IAN HAMILTON FINLAY (SCOTTISH 1925-2006) §
'1794 - THE FALL OF CROTON', 1994
£10,000
Contemporary & Post-War Art // Prints & Multiples
Auction: Contemporary & Post-War Art: 11 August 2021 | From 11:00
Description
From a series of six fragments created in 1994 with Annet Stirling, Purbeck limestone
Dimensions
Approx. 56cm x 111.8cm
Provenance
Exhibited: David Nolan Gallery, New York
Footnote
Note:
Ian Hamilton Finlay was one of Scotland’s great polymaths: a poet, visual artist and writer. He is recognised and collected on an international stage. Significant examples of his work remain scarce to market and Lyon & Turnbull are subsequently delighted to present ‘The Fall of Croton’ for sale.
Finlay’s work is noted for its sophisticated, scholarly reference points, and he also continually explored specific motifs throughout his career. Writer and gallerist Richard Ingleby explains this work in more depth:
“The first thing to note is the date of the inscription 1794. Ian made this work in 1994, 200 years after the inscribed event, looking back to that most dramatic of years when the 'terroir' took over the French Revolution, and the likes of Robespierre, Danton, St Just, and indeed many others, lost their heads. It is one of a series of six 'fragments' made in the early 1990s which pair a particular year of the main events of the French Revolution with an appropriate epithet.

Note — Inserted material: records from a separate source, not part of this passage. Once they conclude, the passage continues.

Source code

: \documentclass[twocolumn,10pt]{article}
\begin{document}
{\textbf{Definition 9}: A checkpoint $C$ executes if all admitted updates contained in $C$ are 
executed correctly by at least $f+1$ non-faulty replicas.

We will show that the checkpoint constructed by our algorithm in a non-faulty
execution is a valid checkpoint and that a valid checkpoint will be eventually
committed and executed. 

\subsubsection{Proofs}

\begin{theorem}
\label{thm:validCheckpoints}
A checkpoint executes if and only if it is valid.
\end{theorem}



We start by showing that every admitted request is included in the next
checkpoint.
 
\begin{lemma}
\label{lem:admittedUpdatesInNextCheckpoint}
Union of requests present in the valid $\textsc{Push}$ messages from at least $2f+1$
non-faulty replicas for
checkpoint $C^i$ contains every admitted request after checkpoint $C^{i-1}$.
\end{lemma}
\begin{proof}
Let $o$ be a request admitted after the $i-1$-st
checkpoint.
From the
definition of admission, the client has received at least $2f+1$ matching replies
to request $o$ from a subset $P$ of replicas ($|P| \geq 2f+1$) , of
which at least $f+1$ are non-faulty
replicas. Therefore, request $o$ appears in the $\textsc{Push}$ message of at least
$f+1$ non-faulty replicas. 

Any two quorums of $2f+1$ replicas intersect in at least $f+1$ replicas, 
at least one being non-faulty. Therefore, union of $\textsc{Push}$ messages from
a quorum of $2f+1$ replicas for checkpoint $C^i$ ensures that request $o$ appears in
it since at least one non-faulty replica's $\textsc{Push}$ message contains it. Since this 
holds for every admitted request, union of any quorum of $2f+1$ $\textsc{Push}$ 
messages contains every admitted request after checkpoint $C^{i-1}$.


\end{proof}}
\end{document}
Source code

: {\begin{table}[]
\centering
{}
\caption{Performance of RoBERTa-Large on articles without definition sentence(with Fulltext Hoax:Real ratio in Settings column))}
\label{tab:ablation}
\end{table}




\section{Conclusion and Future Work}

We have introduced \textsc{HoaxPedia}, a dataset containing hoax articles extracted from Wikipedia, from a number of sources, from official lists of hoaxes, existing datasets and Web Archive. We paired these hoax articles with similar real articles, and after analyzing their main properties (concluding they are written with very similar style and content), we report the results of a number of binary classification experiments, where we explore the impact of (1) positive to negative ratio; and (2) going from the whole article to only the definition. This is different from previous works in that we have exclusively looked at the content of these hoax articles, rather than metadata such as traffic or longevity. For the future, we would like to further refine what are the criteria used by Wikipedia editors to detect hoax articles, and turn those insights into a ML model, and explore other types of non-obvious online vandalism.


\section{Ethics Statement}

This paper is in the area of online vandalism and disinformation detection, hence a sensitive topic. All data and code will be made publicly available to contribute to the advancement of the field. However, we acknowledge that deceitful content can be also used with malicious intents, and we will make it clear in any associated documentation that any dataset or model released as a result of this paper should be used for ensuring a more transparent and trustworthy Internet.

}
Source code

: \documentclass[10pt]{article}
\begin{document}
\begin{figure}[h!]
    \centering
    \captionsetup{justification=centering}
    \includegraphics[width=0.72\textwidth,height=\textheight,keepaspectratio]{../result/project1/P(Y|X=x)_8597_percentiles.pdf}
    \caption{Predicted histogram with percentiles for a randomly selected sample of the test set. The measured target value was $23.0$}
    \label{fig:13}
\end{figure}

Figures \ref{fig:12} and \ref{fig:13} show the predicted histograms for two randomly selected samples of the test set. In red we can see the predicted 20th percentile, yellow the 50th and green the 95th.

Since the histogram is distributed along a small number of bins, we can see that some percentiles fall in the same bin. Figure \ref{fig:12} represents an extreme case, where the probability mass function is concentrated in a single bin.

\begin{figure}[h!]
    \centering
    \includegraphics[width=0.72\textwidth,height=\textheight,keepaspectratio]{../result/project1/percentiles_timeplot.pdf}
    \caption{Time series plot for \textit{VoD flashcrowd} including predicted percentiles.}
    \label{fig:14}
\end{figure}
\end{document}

The Fall of Croton refers to another point in history when a form of ' terror' reigned, specifically, it refers to the city of Croton, or Crotona as it was also known, in the South of Italy circa 400BC. History has long since forgotten its significance, but at one point in time it was a place of great learning, culture, and debate - both philosophical and political. In fact it was one of the most populated and powerful places in the ancient world - dominated by the philosophical oligarchy of Pythagoras, before it was destroyed by the rampaging hoards of democracy - the Loctrians and Rhegians. Such was the devastation and slaughter that the city never recovered and civilisation, as they knew it, effectively vanished.
In short, it is a piece that articulates Ian's relationship with the French Revolution and the classical world: a relationship with complex nuance but a fairly straightforward central drive. To borrow the words of Jean de Loist writing in the Cartier Foundation catalogue Poursuites Revolutionnaires in 1987:
"For Finlay, the French Revolution is not a theme which illustrates, as one might ordinarily say of a painter and his subject. The Revolution is a metaphor of the artist's moral attitude to the world."
We are grateful to Richard Ingleby for his kind assistance in cataloguing this work.